- US August retail sales control group +0.3% versus +0.3% expected
- Canada August CPI 2.0% vs 2.1% expected
- US September NAHB home builder sentiment 41 vs 40 expected
- US July business inventories 0.4% versus 0.3% expected
- US August industrial production +0.8% vs +0.2% expected
- US treasury auctions off $13 billion of 20 year bonds at a high yield of 4.039%
- Canada August housing starts 217.4K vs 252.5K expected
- ECB's Villeroy: French goal to cut deficit to 3% of GDP by 2027 is not realistic
- WSJ: JPMorgan in talks with Apple for credit card business
- Goldman Sachs raises its estimate for Q3 growth to 2.8%
- Atlanta Fed Q3 GDPNow 3.0% vs 2.5% prior
- Lebanese says about 2,800 injured, including 200 in critical condition, in pager bombings
- Israel preparing for a war with Hezbollah
- New Zealand GDT price index +0.8%
- Timiraos: Fed faces a finely-balanced choice over whether to cut
- FOMC preview: Why the dot plot isn't helping anyone
Markets:
- Gold down $14 to $2568
- US 10-year yields up 2.6 bps to 3.65%
- WTI crude up $1.26 to $71.37
- S&P 500 up 0.1% in 7th straight day of gains
- AUD and USD lead, JPY lags
The US dollar was modestly bid on most fronts on Tuesday as we near the FOMC decision. The catalyst was a slightly stronger retail sales report that further clouds the 50 vs 25 basis point debate. Pricing is at 65% for 50 bps, which was stable today but yields rose and so did the dollar.

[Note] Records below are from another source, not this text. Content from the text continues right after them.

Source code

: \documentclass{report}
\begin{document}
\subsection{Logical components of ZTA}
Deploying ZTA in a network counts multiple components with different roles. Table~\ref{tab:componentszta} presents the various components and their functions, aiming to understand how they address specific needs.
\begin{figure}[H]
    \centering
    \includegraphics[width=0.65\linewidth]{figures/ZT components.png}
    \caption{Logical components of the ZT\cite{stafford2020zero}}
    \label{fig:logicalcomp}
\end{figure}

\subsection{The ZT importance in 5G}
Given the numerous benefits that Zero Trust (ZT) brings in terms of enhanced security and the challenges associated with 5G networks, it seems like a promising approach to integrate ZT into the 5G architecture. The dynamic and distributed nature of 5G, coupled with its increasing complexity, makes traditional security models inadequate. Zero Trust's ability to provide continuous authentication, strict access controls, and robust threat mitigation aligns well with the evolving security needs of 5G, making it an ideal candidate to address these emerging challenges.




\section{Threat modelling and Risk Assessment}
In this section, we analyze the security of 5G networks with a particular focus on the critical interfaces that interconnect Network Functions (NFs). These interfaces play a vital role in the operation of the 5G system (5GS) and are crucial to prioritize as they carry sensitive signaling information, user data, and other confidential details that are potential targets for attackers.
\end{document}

The euro fell to 1.1120 from 1.1140 while the pound fell to 1.3160 from 1.3200. The antipodeans also lost ground but some of that was compounded by a retracement in stock markets. S&P 500 futures had been higher but the index ultimately fell flat and briefly traded with decent losses.

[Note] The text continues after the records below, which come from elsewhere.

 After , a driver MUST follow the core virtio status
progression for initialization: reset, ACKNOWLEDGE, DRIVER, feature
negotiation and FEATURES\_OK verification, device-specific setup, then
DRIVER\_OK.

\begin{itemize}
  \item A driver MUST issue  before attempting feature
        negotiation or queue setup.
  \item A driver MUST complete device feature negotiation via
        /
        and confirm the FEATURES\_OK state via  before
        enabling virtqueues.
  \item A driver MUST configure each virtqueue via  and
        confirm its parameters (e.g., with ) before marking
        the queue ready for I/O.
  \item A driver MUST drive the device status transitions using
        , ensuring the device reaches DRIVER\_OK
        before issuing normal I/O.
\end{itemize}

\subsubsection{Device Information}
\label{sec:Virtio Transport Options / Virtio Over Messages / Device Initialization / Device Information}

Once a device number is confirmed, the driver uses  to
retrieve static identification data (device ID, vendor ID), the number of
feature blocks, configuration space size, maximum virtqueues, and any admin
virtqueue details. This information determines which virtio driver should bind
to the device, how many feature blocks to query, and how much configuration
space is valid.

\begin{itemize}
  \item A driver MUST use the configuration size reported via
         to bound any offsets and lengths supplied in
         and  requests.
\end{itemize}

The big move on the day was in USD/JPY, which continues to be the main event in 2024. That pair jumped to 142.27 from 140.50 in the second day of strong US bids. It looks to be closing on the highs and tracing out a three-candle reversal as traders settle dollar shorts ahead of the Fed decision.
USD/CAD briefly jumped on lower Canadian CPI and the prospect of a 50 bps cut in October. That is now closer to a 50/50 proposition but after a brief surge the pair retraced to nearly unchanged on the day. Macklem put most of the onus on growth numbers to support faster easing and good US numbers could be raising the idea that Canada will muddle along.